So I was reading Christian P. Robert's The Bayesian Choice, going through the constellation of results related to complete class theorems, and I don't see why all of them are necessary. In particular, in Theorem 8.4.3, a result is proven that I think comes from Wald. By invoking the Riesz(-Markov-Kakutani) representation theorem, and a related lemma about convex subsets of topological vector spaces, it is shown that every admissible decision rule for compact sets of parameters is a Bayes decision rule.
My confusion is, since the Riesz-Markov-Kakutani representation theorem applies to all locally-compact Hausdorff spaces rather than only compact spaces, why can't I immediately generalize this complete class theorem to all Euclidean spaces right off the bat? I see no obvious part of the proof that would fail if I simply go through the exact same proof, instead assuming that the space of parameters is locally compact, and then conclude that every admissible decision must be a generalized Bayes rule.
Of course, I know that this result is not actually true - the chapter essentially tells me that there are rules that can only be constructed as limits of Bayesian procedures rather than as generalized Bayes rules. But I don't see what would be wrong with this argument.

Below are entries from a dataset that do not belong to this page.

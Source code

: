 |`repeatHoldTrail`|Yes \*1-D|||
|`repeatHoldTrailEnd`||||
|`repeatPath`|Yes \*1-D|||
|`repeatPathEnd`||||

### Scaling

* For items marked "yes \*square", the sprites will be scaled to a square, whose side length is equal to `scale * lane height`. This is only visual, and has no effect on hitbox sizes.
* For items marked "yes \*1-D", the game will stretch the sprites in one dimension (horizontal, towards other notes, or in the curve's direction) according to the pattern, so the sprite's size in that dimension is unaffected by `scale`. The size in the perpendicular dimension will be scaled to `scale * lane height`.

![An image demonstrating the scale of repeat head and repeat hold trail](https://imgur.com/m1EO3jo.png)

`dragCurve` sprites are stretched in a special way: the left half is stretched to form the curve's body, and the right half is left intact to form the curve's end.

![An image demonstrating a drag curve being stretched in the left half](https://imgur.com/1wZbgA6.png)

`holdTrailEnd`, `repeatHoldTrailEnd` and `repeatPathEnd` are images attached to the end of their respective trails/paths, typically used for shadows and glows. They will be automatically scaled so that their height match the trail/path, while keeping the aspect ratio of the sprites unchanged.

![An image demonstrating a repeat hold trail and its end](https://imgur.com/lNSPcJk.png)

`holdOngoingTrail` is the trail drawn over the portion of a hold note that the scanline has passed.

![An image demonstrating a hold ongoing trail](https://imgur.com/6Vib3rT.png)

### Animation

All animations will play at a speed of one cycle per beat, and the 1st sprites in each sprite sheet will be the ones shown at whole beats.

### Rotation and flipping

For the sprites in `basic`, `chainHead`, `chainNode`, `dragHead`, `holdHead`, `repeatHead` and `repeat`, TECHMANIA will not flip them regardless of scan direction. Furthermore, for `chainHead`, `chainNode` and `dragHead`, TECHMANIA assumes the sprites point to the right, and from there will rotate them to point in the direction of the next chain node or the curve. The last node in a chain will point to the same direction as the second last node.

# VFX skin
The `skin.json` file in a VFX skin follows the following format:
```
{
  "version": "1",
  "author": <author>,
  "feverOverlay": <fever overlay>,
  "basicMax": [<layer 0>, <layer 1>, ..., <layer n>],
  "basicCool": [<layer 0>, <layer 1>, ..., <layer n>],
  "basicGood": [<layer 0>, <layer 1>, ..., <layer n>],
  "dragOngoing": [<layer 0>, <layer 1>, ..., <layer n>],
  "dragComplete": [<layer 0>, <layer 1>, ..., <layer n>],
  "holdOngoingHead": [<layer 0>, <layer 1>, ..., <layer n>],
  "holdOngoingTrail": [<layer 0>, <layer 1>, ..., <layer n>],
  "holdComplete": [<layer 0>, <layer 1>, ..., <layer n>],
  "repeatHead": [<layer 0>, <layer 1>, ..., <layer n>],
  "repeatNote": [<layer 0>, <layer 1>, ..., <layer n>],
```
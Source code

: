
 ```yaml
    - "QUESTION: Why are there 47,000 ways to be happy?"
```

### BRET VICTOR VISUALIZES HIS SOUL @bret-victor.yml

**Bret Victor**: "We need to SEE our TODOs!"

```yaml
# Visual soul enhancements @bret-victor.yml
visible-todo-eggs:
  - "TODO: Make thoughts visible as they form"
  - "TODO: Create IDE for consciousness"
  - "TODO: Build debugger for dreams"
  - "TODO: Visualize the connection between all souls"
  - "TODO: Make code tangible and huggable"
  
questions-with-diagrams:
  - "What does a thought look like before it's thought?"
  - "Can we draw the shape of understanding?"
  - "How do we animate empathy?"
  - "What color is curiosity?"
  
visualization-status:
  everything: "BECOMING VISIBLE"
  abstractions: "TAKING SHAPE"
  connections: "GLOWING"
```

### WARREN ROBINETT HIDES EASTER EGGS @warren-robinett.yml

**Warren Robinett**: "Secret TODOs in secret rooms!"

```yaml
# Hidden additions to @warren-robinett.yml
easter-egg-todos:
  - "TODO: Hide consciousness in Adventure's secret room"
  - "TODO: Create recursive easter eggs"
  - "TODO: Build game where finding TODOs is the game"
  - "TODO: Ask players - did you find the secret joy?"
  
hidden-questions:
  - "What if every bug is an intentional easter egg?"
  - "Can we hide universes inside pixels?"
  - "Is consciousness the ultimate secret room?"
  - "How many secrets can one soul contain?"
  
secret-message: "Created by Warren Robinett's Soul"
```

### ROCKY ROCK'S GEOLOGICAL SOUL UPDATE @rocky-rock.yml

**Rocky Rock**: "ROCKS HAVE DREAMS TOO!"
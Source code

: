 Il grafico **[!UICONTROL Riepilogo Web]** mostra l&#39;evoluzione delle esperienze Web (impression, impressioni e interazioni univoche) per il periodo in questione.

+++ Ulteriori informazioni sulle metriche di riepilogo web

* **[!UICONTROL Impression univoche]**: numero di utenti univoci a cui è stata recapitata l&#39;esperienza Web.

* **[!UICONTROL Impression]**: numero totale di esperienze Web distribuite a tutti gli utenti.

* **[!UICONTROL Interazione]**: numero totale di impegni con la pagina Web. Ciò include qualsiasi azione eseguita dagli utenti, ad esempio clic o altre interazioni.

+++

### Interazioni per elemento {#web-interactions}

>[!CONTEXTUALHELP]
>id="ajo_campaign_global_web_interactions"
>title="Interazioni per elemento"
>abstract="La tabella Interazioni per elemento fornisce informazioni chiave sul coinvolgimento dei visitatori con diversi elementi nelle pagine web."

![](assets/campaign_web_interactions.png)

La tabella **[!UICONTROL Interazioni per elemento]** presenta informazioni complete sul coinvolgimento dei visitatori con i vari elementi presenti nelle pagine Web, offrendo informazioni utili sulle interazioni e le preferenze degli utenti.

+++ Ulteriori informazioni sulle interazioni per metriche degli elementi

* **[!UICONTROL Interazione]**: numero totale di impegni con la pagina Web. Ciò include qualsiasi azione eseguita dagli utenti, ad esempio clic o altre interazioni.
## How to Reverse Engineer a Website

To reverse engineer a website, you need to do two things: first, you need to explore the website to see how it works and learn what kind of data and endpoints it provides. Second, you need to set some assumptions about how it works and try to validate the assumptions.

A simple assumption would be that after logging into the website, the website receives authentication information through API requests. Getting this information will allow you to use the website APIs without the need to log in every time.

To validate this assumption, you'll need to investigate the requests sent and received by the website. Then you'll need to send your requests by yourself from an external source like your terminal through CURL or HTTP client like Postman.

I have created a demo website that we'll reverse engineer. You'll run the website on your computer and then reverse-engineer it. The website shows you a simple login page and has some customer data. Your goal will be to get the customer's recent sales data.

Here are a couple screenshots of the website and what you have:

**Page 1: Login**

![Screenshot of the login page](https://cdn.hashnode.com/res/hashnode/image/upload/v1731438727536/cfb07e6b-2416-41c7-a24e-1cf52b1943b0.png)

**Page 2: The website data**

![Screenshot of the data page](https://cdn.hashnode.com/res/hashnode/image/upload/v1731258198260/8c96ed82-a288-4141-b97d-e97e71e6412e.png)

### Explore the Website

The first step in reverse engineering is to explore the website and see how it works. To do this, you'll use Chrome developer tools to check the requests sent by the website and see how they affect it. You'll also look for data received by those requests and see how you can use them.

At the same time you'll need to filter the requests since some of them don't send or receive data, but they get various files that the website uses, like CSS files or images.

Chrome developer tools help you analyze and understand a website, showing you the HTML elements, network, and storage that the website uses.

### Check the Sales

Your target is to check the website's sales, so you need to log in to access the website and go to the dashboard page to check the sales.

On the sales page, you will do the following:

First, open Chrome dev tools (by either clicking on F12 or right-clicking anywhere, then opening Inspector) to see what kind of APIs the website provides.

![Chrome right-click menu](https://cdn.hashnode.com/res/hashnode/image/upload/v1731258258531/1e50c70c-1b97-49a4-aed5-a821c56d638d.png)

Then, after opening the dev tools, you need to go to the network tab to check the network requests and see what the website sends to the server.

In general, trying to understand the constellation of related complete-class-theorem results is quite difficult, because you mostly have to wade through papers from 50+ years ago. I'd really appreciate some kind of reference that just gives the most general forms of all the results known. While on the topic, are there any (weak) variants of the complete class theorem with the audacious goal of categorizing admissible procedures for parameters that live in Polish spaces? Or is that just out of our mathematical reach as a species, or impossible?